**Supplied data:**
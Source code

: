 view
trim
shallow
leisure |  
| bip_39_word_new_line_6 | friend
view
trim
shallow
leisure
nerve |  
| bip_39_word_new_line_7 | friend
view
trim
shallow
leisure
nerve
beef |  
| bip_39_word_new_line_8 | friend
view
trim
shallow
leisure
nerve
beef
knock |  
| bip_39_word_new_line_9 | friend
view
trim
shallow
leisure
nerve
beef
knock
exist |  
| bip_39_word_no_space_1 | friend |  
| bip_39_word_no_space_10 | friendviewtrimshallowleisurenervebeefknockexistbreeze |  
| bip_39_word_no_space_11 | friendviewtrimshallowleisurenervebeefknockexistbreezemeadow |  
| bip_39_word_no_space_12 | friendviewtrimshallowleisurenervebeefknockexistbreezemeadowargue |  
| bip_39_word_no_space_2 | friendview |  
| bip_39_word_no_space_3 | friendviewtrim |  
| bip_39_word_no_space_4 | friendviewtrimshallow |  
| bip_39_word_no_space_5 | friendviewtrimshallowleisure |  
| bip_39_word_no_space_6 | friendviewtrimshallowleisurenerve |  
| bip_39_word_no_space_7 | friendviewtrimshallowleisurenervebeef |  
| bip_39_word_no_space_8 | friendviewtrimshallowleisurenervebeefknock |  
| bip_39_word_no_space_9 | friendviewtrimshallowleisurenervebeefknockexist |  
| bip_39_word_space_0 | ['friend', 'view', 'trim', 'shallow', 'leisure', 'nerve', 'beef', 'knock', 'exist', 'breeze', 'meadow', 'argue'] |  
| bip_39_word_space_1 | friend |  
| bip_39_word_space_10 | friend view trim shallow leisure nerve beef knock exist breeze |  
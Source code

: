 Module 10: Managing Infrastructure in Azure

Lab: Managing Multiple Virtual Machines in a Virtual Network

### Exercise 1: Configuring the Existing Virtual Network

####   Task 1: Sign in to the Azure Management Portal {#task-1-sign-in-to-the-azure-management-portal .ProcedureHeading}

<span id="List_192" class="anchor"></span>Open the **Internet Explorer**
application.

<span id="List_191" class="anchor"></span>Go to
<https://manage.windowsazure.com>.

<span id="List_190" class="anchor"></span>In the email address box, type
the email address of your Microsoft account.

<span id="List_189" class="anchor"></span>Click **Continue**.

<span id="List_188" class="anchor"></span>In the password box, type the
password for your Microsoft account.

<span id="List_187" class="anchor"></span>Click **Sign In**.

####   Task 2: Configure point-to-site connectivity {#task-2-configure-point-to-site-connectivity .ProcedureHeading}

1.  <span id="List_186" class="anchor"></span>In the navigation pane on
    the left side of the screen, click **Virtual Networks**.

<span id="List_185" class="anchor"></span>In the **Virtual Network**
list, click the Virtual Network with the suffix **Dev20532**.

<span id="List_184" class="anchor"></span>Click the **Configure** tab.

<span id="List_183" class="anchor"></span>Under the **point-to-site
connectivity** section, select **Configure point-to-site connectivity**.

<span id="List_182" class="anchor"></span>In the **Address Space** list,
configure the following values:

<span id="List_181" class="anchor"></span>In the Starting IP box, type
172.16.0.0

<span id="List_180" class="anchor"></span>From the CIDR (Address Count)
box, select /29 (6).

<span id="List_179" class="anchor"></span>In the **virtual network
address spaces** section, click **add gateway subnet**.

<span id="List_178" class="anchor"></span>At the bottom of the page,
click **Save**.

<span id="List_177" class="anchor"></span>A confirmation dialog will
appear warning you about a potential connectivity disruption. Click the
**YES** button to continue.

**Your task:** In the entries above, copy the lines from the one that contains "the left side" through the last line, exactly as they appear.

**Completed task:**
    the left side of the screen, click **Virtual Networks**.

<span id="List_185" class="anchor"></span>In the **Virtual Network**
list, click the Virtual Network with the suffix **Dev20532**.

<span id="List_184" class="anchor"></span>Click the **Configure** tab.

<span id="List_183" class="anchor"></span>Under the **point-to-site
connectivity** section, select **Configure point-to-site connectivity**.

<span id="List_182" class="anchor"></span>In the **Address Space** list,
configure the following values:

<span id="List_181" class="anchor"></span>In the Starting IP box, type
172.16.0.0

<span id="List_180" class="anchor"></span>From the CIDR (Address Count)
box, select /29 (6).

<span id="List_179" class="anchor"></span>In the **virtual network
address spaces** section, click **add gateway subnet**.

<span id="List_178" class="anchor"></span>At the bottom of the page,
click **Save**.

<span id="List_177" class="anchor"></span>A confirmation dialog will
appear warning you about a potential connectivity disruption. Click the
**YES** button to continue.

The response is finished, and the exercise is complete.